The highlight, however, was undoubtedly a special group of friends that developed. We worshiped together and studied together, and both Scripture and spiritual life opened anew for me during this span. We discovered hungry hearts to pour ourselves into, and spend ourselves upon.

By the end of the year two, I recall a real weariness.

Beyond Tired

More than a lack of sleep or energy, it felt deeply spiritual. My soul was tired. My well was drained to such an extent that refreshing seemed like fantasy. So intense was the sensation that I could hardly remember a feeling other than dry. Almost physically, I could perceive a shallowness of breath, a constricted cavity at the core of my being.

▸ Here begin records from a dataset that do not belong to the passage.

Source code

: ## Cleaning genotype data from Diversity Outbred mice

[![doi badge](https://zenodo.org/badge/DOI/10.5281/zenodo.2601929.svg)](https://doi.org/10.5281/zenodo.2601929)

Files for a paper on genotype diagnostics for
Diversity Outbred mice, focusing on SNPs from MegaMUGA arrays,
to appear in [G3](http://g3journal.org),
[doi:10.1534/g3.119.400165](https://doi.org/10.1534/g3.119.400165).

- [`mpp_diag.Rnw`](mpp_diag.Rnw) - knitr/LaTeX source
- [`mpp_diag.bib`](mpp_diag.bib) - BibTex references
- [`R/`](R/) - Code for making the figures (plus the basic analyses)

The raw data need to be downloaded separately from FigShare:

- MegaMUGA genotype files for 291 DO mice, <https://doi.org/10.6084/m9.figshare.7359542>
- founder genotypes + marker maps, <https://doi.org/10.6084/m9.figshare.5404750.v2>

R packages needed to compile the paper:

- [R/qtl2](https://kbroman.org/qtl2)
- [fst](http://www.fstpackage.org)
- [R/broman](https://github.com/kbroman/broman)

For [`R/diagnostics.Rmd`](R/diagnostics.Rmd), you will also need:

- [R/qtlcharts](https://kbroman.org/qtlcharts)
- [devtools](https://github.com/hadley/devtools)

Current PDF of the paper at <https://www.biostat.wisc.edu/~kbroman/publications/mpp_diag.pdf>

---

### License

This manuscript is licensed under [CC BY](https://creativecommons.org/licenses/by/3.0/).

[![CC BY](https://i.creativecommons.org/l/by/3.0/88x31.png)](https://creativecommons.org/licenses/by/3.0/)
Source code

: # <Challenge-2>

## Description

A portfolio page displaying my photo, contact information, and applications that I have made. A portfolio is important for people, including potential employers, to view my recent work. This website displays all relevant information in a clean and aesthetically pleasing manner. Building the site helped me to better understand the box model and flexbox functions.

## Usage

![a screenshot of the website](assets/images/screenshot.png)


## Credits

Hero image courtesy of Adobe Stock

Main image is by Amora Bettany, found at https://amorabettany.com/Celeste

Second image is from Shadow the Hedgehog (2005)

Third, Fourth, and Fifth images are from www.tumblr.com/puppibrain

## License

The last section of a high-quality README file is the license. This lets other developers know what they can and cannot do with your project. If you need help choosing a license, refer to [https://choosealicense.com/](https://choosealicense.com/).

Guangxi Province ChinaSeeking rest, we booked ourselves to escape to our favourite Chinese getaway for the one-week May holiday. The countryside of Guangxi brings me pleasure; with its right-out-of-the-paintings hills scattered amongst picturesque rice fields, this countryside of terraced land and winding rivers is unusually beautiful. And there is no better way to get lost in those inviting surroundings than to rent a bicycle and take the first exit off the highway.

Praying Poorly

On this particular day, we departed down a dirt path which was familiar from an earlier trip. The May sun was hot, and I recall a healthy sweat as I exerted myself to pull away from the group of bikers. When the gap was significant, I stopped to wait. With feet on ground and head on handlebars, I prayed. It may have been my tenth prayer or hundredth prayer thousandth prayer. For weeks, I had weakly expressed the weakness in which I found myself. I had asked for life, though my prayers were neither bold nor confident. So on this dusty road, with sweat dripping off my nose, I reservedly placed one more grain of sand on the scales of prayer, a confession that I had no life within myself. Either God would renew me, or I would remain as I was. This had been the prayer on my lips for months, and I was well into wondering whether God was listening at all.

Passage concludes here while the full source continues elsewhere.